Task data
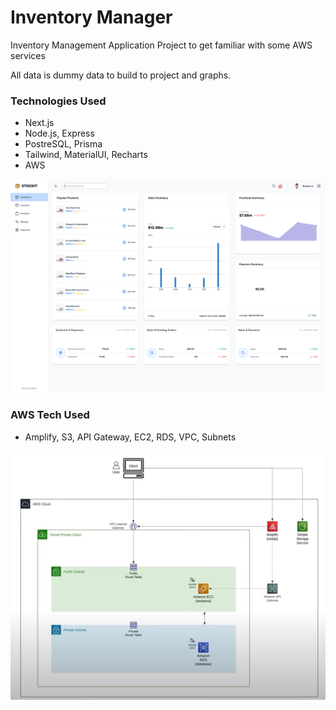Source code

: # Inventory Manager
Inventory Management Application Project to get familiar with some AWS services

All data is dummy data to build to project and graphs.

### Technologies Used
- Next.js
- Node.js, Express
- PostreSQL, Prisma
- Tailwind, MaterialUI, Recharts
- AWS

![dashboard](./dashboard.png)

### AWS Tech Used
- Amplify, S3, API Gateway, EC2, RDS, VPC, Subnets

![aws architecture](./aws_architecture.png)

...

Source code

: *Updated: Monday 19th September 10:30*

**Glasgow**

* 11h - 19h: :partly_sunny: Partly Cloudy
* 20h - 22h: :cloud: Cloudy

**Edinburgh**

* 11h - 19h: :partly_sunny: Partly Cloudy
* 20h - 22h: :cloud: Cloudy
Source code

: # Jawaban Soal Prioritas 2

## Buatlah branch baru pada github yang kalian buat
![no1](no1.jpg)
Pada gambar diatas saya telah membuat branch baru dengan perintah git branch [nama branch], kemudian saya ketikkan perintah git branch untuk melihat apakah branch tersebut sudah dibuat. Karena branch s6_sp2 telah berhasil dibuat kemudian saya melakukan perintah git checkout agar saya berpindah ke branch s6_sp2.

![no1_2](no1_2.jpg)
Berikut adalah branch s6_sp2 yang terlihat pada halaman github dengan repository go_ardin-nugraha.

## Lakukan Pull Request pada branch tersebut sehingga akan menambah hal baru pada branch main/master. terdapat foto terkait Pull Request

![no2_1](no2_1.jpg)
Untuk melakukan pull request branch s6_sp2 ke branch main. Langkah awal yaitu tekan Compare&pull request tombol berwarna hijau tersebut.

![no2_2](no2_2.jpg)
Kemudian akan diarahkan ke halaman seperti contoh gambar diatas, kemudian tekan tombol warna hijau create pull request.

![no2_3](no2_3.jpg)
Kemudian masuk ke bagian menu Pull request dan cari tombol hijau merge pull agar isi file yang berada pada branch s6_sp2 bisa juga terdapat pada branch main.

---

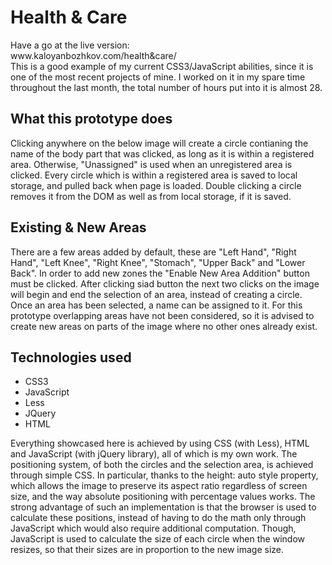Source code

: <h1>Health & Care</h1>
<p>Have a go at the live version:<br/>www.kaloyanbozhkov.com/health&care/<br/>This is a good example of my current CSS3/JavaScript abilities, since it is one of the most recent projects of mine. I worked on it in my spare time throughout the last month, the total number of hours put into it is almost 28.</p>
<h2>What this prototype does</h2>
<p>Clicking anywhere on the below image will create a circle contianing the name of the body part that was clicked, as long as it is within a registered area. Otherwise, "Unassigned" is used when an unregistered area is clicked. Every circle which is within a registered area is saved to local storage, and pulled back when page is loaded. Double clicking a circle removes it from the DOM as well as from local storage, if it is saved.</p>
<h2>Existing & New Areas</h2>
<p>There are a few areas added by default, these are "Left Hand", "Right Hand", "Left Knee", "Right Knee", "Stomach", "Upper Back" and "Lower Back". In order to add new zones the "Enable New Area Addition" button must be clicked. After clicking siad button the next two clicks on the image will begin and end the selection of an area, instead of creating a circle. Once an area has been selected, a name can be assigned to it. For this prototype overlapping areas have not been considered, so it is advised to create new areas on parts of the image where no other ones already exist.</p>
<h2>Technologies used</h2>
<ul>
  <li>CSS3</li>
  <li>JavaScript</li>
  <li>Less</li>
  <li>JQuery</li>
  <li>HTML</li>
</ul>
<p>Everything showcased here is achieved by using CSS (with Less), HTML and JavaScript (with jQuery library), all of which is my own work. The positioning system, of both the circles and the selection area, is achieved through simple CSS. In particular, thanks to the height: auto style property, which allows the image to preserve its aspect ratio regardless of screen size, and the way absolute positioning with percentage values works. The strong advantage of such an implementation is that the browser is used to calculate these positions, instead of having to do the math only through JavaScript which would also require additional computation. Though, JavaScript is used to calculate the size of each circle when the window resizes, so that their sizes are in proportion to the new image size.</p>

The problem
Across the entries above, find each line with the word "tombol" and please copy it out.

Written reply
Untuk melakukan pull request branch s6_sp2 ke branch main. Langkah awal yaitu tekan Compare&pull request tombol berwarna hijau tersebut.
Kemudian akan diarahkan ke halaman seperti contoh gambar diatas, kemudian tekan tombol warna hijau create pull request.
Kemudian masuk ke bagian menu Pull request dan cari tombol hijau merge pull agar isi file yang berada pada branch s6_sp2 bisa juga terdapat pada branch main.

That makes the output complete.